§ **What to work on**: Within the records below is a range that opens at the line with "NOTE: Error ranges" and closes at the line with "past. For more". Return that range word for word, both ends included, and only that range.

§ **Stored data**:
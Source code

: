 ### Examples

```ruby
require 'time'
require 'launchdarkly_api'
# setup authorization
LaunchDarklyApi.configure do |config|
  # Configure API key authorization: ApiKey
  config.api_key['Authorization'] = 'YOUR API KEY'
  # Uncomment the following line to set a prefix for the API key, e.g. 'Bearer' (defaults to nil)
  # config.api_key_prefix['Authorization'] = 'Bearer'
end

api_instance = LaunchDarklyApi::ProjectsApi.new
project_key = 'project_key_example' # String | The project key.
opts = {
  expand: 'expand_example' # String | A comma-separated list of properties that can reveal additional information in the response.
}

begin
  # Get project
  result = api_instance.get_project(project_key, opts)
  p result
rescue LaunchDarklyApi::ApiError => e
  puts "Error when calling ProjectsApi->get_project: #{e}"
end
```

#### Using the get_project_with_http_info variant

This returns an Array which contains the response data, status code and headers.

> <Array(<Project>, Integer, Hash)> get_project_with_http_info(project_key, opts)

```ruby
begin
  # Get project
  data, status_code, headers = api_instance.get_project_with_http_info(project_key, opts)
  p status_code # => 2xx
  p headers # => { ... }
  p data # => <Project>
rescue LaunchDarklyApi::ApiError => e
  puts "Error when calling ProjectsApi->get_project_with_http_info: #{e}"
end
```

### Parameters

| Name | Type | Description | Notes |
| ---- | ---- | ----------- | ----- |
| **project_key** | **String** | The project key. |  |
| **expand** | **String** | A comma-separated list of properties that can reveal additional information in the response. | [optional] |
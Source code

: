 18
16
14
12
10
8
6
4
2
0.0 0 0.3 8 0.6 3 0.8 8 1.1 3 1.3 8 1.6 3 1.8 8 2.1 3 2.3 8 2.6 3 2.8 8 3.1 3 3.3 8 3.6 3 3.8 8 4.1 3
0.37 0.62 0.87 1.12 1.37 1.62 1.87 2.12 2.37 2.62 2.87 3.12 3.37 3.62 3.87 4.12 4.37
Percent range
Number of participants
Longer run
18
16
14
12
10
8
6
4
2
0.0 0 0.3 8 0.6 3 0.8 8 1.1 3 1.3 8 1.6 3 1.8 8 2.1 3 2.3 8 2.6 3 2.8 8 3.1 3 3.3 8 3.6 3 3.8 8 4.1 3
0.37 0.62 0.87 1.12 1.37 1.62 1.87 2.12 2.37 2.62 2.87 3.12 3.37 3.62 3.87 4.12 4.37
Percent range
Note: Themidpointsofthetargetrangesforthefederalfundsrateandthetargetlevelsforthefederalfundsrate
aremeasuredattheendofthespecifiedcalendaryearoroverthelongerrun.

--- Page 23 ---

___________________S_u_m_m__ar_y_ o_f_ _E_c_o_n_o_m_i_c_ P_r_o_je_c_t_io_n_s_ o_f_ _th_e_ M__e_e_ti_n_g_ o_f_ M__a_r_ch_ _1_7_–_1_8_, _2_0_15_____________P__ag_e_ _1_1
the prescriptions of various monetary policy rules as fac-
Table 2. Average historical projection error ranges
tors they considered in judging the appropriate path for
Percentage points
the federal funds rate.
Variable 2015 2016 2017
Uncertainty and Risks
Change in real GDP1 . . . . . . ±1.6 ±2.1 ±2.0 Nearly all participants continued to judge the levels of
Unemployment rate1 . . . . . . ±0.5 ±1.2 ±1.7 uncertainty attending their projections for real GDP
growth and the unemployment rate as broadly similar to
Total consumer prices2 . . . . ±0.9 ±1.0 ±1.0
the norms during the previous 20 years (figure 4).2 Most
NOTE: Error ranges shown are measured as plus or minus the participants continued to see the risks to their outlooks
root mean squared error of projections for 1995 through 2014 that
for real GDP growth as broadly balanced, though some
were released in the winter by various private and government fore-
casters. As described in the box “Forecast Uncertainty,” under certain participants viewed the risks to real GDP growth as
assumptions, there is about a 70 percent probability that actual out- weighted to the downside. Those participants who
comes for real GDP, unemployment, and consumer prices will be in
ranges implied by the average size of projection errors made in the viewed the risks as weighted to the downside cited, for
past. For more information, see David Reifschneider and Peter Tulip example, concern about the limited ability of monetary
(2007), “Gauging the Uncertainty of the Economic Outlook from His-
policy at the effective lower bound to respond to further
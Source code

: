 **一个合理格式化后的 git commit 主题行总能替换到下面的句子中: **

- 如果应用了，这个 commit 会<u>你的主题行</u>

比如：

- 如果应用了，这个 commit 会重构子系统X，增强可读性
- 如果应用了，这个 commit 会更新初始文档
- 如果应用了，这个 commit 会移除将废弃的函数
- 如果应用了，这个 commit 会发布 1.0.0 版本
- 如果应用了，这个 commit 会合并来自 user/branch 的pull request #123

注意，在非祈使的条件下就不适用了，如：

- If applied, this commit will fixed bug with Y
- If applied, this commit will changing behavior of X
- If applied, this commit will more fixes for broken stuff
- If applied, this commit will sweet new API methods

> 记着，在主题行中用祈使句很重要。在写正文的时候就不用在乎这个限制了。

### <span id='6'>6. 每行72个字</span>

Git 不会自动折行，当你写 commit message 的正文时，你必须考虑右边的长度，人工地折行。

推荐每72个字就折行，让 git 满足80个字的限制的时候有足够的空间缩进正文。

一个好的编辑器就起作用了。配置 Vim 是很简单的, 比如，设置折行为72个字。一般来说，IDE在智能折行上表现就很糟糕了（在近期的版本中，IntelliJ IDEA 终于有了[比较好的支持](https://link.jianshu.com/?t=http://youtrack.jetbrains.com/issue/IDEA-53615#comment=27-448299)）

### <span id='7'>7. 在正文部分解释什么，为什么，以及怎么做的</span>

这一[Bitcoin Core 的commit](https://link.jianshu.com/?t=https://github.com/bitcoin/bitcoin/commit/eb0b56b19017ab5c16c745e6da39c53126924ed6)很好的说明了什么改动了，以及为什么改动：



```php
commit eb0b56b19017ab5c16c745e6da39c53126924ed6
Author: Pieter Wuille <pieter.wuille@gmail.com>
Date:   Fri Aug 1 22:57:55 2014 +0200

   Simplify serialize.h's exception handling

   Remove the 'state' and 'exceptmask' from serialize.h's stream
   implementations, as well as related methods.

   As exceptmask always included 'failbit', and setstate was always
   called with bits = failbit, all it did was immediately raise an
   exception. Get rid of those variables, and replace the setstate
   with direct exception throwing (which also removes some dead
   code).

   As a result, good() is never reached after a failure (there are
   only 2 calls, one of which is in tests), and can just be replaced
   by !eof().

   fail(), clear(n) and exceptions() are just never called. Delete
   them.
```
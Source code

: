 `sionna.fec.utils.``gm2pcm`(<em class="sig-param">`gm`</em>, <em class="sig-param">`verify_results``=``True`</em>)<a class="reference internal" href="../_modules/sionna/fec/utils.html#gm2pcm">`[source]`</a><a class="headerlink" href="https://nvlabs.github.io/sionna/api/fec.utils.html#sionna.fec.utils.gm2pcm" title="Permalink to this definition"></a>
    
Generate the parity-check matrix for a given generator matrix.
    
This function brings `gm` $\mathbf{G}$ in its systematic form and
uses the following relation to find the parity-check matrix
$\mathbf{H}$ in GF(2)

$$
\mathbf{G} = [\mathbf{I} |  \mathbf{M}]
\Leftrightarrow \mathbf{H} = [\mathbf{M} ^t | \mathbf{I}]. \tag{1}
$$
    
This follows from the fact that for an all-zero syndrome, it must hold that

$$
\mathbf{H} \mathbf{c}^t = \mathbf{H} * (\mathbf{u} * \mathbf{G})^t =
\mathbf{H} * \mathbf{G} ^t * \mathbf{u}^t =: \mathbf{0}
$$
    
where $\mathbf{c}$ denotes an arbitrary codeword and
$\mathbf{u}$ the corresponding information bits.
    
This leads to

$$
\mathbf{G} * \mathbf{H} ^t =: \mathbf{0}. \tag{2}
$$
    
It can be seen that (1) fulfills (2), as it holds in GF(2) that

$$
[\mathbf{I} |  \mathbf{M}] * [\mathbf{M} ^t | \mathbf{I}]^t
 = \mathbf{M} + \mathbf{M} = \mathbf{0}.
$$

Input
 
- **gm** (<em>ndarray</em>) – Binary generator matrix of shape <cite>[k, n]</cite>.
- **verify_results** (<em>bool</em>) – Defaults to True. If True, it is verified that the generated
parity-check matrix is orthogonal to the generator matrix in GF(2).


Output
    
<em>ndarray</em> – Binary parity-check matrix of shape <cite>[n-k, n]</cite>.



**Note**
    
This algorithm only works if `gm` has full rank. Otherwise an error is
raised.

§ **Result for this task**:
NOTE: Error ranges shown are measured as plus or minus the participants continued to see the risks to their outlooks
root mean squared error of projections for 1995 through 2014 that
for real GDP growth as broadly balanced, though some
were released in the winter by various private and government fore-
casters. As described in the box “Forecast Uncertainty,” under certain participants viewed the risks to real GDP growth as
assumptions, there is about a 70 percent probability that actual out- weighted to the downside. Those participants who
comes for real GDP, unemployment, and consumer prices will be in
ranges implied by the average size of projection errors made in the viewed the risks as weighted to the downside cited, for
past. For more information, see David Reifschneider and Peter Tulip example, concern about the limited ability of monetary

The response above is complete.